> **To do**: Everything from the line containing "21. HDR 色彩空间" through the last line of the records must be returned verbatim, and nothing outside that range.

> **Records to use**:
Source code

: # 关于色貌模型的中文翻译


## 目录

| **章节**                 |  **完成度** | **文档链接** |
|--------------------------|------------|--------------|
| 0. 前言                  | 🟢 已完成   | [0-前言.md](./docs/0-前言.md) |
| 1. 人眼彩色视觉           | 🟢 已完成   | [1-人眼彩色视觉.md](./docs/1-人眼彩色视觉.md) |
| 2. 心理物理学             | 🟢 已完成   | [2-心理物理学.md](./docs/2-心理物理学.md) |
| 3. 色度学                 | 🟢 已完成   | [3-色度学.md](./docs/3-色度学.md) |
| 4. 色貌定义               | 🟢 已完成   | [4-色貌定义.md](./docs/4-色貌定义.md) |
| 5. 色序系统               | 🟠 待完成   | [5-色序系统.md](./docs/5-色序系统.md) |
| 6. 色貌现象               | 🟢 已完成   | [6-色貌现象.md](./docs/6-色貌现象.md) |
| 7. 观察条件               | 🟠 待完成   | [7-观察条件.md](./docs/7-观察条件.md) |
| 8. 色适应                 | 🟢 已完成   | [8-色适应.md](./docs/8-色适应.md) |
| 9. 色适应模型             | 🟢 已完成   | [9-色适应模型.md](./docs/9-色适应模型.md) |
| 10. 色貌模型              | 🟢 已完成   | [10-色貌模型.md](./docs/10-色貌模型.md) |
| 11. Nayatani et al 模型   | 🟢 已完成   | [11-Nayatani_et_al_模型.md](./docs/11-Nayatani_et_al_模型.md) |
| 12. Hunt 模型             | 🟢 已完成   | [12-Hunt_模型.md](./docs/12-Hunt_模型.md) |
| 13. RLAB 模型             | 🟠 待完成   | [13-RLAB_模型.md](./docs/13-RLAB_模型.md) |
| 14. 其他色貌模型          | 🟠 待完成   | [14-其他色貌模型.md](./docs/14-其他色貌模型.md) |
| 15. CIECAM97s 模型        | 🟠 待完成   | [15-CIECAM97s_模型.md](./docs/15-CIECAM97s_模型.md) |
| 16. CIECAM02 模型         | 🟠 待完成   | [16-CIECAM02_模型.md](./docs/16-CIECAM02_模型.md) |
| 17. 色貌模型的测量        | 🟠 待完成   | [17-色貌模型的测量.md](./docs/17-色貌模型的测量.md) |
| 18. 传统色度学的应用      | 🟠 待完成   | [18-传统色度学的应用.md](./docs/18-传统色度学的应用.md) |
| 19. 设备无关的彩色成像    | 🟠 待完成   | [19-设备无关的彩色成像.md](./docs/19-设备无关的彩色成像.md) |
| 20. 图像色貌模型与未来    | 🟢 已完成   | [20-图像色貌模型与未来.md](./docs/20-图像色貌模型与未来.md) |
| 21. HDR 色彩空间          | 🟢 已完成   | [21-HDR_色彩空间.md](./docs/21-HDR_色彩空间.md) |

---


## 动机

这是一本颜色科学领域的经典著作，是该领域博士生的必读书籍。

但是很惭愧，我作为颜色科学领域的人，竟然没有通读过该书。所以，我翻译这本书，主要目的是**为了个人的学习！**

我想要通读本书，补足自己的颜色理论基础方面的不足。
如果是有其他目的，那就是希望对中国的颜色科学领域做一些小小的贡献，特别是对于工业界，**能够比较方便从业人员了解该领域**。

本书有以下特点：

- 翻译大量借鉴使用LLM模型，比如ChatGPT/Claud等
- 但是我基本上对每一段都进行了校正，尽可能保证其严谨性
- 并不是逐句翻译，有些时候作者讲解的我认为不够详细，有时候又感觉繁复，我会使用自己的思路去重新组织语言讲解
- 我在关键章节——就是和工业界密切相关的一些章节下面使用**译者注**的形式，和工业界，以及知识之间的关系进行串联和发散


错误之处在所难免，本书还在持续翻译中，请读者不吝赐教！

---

> **Result below**:
| 21. HDR 色彩空间          | 🟢 已完成   | [21-HDR_色彩空间.md](./docs/21-HDR_色彩空间.md) |

---


## 动机

这是一本颜色科学领域的经典著作，是该领域博士生的必读书籍。

但是很惭愧，我作为颜色科学领域的人，竟然没有通读过该书。所以，我翻译这本书，主要目的是**为了个人的学习！**

我想要通读本书，补足自己的颜色理论基础方面的不足。
如果是有其他目的，那就是希望对中国的颜色科学领域做一些小小的贡献，特别是对于工业界，**能够比较方便从业人员了解该领域**。

本书有以下特点：

- 翻译大量借鉴使用LLM模型，比如ChatGPT/Claud等
- 但是我基本上对每一段都进行了校正，尽可能保证其严谨性
- 并不是逐句翻译，有些时候作者讲解的我认为不够详细，有时候又感觉繁复，我会使用自己的思路去重新组织语言讲解
- 我在关键章节——就是和工业界密切相关的一些章节下面使用**译者注**的形式，和工业界，以及知识之间的关系进行串联和发散


错误之处在所难免，本书还在持续翻译中，请读者不吝赐教！

---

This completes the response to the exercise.